Activity:
For each line below that includes the string "const", show the whole line.

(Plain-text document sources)
**********

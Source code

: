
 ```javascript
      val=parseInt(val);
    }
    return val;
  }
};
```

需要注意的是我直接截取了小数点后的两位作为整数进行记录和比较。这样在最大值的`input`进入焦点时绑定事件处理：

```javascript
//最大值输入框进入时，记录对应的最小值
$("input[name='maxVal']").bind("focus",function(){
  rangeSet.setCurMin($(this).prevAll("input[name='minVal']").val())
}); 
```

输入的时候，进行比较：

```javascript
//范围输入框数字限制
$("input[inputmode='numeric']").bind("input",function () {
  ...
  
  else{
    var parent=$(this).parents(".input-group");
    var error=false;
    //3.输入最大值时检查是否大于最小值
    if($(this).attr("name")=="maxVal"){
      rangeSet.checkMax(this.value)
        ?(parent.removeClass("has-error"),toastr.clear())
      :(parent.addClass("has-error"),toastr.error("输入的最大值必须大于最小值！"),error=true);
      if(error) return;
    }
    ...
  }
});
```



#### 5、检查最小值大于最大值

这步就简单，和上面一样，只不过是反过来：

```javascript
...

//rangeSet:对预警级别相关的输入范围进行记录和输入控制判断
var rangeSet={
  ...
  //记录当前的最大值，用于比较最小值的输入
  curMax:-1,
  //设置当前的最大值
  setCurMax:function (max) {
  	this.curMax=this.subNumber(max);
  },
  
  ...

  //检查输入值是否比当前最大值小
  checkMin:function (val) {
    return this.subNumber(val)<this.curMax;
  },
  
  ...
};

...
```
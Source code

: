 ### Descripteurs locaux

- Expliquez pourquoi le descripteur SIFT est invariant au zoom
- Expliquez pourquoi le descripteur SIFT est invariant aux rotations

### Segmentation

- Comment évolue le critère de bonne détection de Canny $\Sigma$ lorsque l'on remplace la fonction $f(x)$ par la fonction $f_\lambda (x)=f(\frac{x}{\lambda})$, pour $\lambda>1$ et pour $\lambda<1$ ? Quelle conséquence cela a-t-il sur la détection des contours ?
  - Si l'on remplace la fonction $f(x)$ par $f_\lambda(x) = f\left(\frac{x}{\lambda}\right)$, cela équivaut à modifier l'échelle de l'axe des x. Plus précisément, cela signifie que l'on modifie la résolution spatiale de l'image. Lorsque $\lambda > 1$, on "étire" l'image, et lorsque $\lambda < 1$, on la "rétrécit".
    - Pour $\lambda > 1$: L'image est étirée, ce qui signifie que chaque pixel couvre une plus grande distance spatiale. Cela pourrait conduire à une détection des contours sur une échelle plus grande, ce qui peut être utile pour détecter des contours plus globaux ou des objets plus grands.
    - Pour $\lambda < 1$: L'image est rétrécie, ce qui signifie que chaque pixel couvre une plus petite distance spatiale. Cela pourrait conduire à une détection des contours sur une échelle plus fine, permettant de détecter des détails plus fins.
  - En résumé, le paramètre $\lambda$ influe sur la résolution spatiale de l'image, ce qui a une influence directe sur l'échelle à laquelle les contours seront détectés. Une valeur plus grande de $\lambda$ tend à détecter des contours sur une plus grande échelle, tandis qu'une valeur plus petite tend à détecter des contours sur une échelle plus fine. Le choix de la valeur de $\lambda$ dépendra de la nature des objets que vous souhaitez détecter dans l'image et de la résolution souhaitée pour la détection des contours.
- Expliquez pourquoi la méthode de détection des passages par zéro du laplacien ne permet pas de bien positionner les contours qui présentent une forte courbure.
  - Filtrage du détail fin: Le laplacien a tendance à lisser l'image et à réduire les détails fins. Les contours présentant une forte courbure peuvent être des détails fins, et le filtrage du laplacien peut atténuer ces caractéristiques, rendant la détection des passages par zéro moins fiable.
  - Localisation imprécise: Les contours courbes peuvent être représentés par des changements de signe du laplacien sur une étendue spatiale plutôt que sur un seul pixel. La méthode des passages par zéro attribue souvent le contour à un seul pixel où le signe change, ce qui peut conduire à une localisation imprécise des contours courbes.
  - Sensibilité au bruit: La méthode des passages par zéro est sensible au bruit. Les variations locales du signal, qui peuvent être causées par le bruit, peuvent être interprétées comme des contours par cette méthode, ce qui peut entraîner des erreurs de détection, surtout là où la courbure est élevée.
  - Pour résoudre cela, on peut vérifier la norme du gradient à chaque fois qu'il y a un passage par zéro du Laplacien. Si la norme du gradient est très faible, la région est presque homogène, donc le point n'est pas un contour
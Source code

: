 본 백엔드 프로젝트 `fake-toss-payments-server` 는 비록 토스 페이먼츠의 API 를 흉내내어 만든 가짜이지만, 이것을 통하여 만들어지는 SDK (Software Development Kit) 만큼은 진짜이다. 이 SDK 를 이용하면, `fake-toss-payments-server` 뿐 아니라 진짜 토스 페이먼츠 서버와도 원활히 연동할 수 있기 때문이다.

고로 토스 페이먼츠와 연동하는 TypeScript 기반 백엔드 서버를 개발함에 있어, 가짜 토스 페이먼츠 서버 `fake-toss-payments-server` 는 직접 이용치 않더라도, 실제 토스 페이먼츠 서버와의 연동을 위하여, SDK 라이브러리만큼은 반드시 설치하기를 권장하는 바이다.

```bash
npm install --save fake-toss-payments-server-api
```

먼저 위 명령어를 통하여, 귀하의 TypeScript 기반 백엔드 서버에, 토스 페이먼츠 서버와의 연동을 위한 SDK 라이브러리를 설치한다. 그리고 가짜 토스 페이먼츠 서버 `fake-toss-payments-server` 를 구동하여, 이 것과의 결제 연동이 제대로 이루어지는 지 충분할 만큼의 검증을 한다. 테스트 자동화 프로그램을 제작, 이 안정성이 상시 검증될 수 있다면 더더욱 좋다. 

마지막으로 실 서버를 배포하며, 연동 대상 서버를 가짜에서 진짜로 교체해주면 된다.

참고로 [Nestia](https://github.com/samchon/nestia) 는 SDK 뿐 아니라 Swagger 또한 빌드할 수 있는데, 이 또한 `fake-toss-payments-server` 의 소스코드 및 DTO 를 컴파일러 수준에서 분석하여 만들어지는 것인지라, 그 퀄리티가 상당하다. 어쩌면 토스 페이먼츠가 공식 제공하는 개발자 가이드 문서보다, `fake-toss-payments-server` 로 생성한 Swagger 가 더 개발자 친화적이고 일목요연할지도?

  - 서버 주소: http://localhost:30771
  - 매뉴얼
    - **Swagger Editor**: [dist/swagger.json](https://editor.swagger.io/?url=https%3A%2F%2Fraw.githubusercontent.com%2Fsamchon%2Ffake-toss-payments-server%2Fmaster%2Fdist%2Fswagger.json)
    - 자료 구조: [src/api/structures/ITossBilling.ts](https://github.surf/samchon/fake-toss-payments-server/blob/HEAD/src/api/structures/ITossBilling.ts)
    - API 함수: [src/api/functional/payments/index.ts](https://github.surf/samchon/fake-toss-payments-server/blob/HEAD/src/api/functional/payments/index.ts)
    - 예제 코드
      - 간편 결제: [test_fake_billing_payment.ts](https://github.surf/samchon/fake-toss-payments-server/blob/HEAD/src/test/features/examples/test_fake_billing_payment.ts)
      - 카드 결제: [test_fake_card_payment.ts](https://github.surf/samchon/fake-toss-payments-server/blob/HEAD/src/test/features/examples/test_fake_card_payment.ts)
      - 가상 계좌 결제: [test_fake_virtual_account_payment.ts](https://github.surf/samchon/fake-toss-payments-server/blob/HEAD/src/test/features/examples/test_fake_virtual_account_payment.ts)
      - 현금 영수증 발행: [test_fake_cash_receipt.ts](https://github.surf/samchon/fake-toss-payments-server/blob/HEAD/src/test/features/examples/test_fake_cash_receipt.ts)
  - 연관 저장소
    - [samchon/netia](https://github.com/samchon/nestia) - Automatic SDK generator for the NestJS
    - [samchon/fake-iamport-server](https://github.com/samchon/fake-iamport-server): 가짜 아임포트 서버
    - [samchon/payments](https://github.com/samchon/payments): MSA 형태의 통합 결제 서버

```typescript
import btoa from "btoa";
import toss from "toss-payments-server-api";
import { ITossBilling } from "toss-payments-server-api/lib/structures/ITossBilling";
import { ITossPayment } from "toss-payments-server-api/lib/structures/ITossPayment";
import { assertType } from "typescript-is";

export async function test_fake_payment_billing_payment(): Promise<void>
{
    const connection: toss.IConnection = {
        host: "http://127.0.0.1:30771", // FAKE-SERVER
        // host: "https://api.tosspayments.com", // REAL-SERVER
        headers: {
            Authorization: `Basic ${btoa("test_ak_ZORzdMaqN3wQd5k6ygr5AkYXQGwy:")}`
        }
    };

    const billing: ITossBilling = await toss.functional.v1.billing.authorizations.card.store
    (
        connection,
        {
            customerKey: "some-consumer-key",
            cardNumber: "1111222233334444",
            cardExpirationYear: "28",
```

**********

Exercise solution:
    const connection: toss.IConnection = {
    const billing: ITossBilling = await toss.functional.v1.billing.authorizations.card.store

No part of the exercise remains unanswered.